Como Bolaño, diversos escritores han hecho una apología al robo de libros en librerías, al punto de afirmar que “robar libros no es robar”, según Marguerite Duras. Esta delincuencia se nos presenta como romántica y apasionada, prueba fehaciente del amor por la literatura que guía las primeras andanzas en las letras. Francisco Umbral o Roberto Bolaño son buenos ejemplos de este orgullo cleptómano, como si el latrocinio formara parte de su formación literaria.
Miguel Albero tiene escrito un ensayo sobre el robo de libros, en el que hace una descripción de los depredadores del negocio editorial. Albero relata en su libro la historia de los ladrones más avispados: los propios bibliotecarios. Amparados en una posición franca y oficial, alguno hubo que se llevó media biblioteca pública a su casa.
Libro cómplice de un robo
Hay muchos tipos de ladrones, pero robar libros constituye una acto singular, no censurable para muchos buenos lectores y repudiable para los editores y dueños de librerías, como es de suponer.
Mi padre, Vicente Parrini, escritor, era un buen lector y un singular ladrón de libros. No había título importante para él exhibido en las estanterías de la Librería Universitaria, en Santiago de Chile, que no hubiese resistido la tentación de ávido lector y cleptómano literario. Para ello había ideado un método también singular: en un libro de gran tamaño y grosor hacía un hueco cortando con cortaplumas las páginas, dejando solo los bordes y en ese horadamen cabía perfectamente un libro tamaño normal -A5- que salía de los estantes sin ser siquiera sospechado por el librero. Claro, mi padre era un cleptómano selectivo: no robaba en librerías “de viejos”, o de libreros conocidos que con esfuerzo mantenían en pie su santuario de libros usados. Mi padre sustraía libros de grandes librerías, aquellas que, un volumen más o un volumen menos, no representaba una gran pérdida económica, sin dejar de ser un delito literario y hasta poético.

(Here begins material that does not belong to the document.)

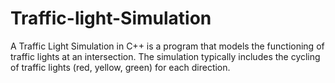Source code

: # Traffic-light-Simulation
A Traffic Light Simulation in C++ is a program that models the functioning of traffic lights at an intersection. The simulation typically includes the cycling of traffic lights (red, yellow, green) for each direction.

Uno de los libros memorables que recuerdo salió entre mis manos, oculto en el libro mayor de camuflaje, fue El Túnel, de Ernesto Sábato. Esa mañana en la Librería Universitaria atravesé un túnel oscuro hasta llegar a las puertas de la enorme casa editorial de la Universidad de Chile que daba a la Alameda y sentir por fin que me liberaba de mi falta y liberaba a Sábato de su cautiverio en las estanterías.
El robo de libros tiene, a mi parecer, el mejor justificativo en la frase de Proudhon: la propiedad es un robo. Complementada por esa otra de Fernando Savater: “Cuando nos referimos al robo, en general hablamos de la depredación, de privar a personas de forma injusta de cosas que tienen derecho a disfrutar. En cambio, dudamos en utilizar la expresión robo cuando se trata de una acción efectuada por una necesidad.” Y, finalmente, esta de autor anónimo: La ignorancia suele ser tal, que los ladrones no roban libros.
Voy agregar una de mi cosecha: Hay peores cosas que robar libros, una de ellas es no leerlos.